*Activity*:
Would you print the whole listing again, exactly?

· · · · ·

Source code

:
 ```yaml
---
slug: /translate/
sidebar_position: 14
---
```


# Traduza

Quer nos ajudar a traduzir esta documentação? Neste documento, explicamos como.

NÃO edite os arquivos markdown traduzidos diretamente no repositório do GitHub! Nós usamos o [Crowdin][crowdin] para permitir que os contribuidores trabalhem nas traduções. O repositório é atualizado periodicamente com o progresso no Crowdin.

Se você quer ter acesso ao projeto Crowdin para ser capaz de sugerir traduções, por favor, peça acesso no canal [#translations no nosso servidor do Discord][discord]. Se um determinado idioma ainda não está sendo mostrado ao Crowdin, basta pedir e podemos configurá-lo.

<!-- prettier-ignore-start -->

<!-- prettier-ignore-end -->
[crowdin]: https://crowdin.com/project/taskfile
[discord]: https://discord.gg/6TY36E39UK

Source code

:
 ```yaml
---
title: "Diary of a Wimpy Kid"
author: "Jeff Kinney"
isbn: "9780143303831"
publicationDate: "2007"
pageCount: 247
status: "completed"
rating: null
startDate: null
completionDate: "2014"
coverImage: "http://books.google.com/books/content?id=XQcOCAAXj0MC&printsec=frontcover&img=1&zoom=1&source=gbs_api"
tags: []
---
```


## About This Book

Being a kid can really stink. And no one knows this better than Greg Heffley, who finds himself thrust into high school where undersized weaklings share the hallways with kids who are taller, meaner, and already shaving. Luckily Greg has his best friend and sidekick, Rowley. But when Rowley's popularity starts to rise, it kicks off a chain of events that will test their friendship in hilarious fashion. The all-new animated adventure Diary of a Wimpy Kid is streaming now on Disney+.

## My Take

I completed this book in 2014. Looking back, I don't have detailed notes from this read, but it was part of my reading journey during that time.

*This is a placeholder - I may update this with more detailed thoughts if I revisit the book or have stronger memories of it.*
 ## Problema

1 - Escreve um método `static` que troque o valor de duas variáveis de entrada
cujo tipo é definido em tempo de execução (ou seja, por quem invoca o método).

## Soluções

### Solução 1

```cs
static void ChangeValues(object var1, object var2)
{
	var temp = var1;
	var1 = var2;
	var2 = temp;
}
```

· · · · ·

*Exercise output*:
Source code

:
 ```yaml
---
slug: /translate/
sidebar_position: 14
---
```


# Traduza

Quer nos ajudar a traduzir esta documentação? Neste documento, explicamos como.

NÃO edite os arquivos markdown traduzidos diretamente no repositório do GitHub! Nós usamos o [Crowdin][crowdin] para permitir que os contribuidores trabalhem nas traduções. O repositório é atualizado periodicamente com o progresso no Crowdin.

Se você quer ter acesso ao projeto Crowdin para ser capaz de sugerir traduções, por favor, peça acesso no canal [#translations no nosso servidor do Discord][discord]. Se um determinado idioma ainda não está sendo mostrado ao Crowdin, basta pedir e podemos configurá-lo.

<!-- prettier-ignore-start -->

<!-- prettier-ignore-end -->
[crowdin]: https://crowdin.com/project/taskfile
[discord]: https://discord.gg/6TY36E39UK

Source code

:
 ```yaml
---
title: "Diary of a Wimpy Kid"
author: "Jeff Kinney"
isbn: "9780143303831"
publicationDate: "2007"
pageCount: 247
status: "completed"
rating: null
startDate: null
completionDate: "2014"
coverImage: "http://books.google.com/books/content?id=XQcOCAAXj0MC&printsec=frontcover&img=1&zoom=1&source=gbs_api"
tags: []
---
```


## About This Book

Being a kid can really stink. And no one knows this better than Greg Heffley, who finds himself thrust into high school where undersized weaklings share the hallways with kids who are taller, meaner, and already shaving. Luckily Greg has his best friend and sidekick, Rowley. But when Rowley's popularity starts to rise, it kicks off a chain of events that will test their friendship in hilarious fashion. The all-new animated adventure Diary of a Wimpy Kid is streaming now on Disney+.

## My Take

I completed this book in 2014. Looking back, I don't have detailed notes from this read, but it was part of my reading journey during that time.

*This is a placeholder - I may update this with more detailed thoughts if I revisit the book or have stronger memories of it.*
 ## Problema

1 - Escreve um método `static` que troque o valor de duas variáveis de entrada
cujo tipo é definido em tempo de execução (ou seja, por quem invoca o método).

## Soluções

### Solução 1

```cs
static void ChangeValues(object var1, object var2)
{
	var temp = var1;
	var1 = var2;
	var2 = temp;
}
```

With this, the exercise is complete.